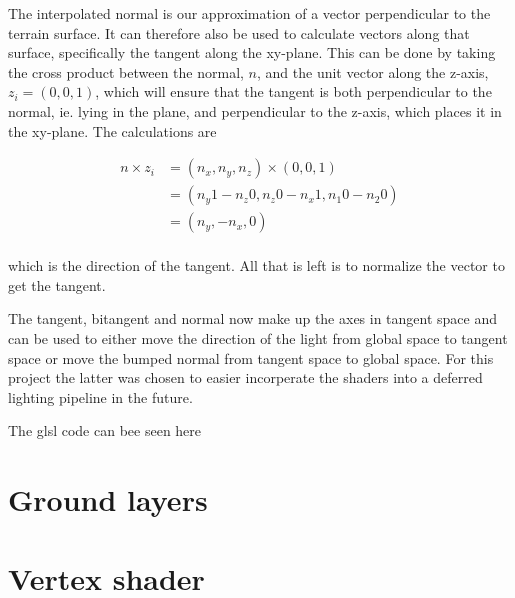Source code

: The interpolated normal is our approximation of a vector perpendicular
to the terrain surface. It can therefore also be used to calculate
vectors along that surface, specifically the tangent along the
xy-plane. This can be done by taking the cross product between the
normal, $n$, and the unit vector along the z-axis, $z_i = (0,0,1)$, which
will ensure that the tangent is both perpendicular to the normal, ie.
lying in the plane, and perpendicular to the z-axis, which places it
in the xy-plane. The calculations are

\begin{displaymath}
  \begin{array}{rl}
  n \times z_i &= (n_x, n_y, n_z) \times (0,0,1)\\
  &= (n_y 1 - n_z 0, n_z 0 - n_x 1, n_1 0 - n_2 0) \\
  &= (n_y, - n_x, 0) \\
  \end{array}
\end{displaymath}

which is the direction of the tangent. All that is left is to
normalize the vector to get the tangent.

The tangent, bitangent and normal now make up the axes in tangent
space and can be used to either move the direction of the light from
global space to tangent space or move the bumped normal from tangent
space to global space. For this project the latter was chosen to
easier incorperate the shaders into a deferred lighting pipeline in
the future.

The glsl code can bee seen here


\section{Ground layers}



\section{Vertex shader}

━━━━━━━━━━

• _Work instruction_
Repeat exactly the lines from the start of the entries down to the line with "normalize the vector to get the tangent.", keeping both ends but none of the pictures.

• _Expected output_
Source code

: The interpolated normal is our approximation of a vector perpendicular
to the terrain surface. It can therefore also be used to calculate
vectors along that surface, specifically the tangent along the
xy-plane. This can be done by taking the cross product between the
normal, $n$, and the unit vector along the z-axis, $z_i = (0,0,1)$, which
will ensure that the tangent is both perpendicular to the normal, ie.
lying in the plane, and perpendicular to the z-axis, which places it
in the xy-plane. The calculations are

\begin{displaymath}
  \begin{array}{rl}
  n \times z_i &= (n_x, n_y, n_z) \times (0,0,1)\\
  &= (n_y 1 - n_z 0, n_z 0 - n_x 1, n_1 0 - n_2 0) \\
  &= (n_y, - n_x, 0) \\
  \end{array}
\end{displaymath}

which is the direction of the tangent. All that is left is to
normalize the vector to get the tangent.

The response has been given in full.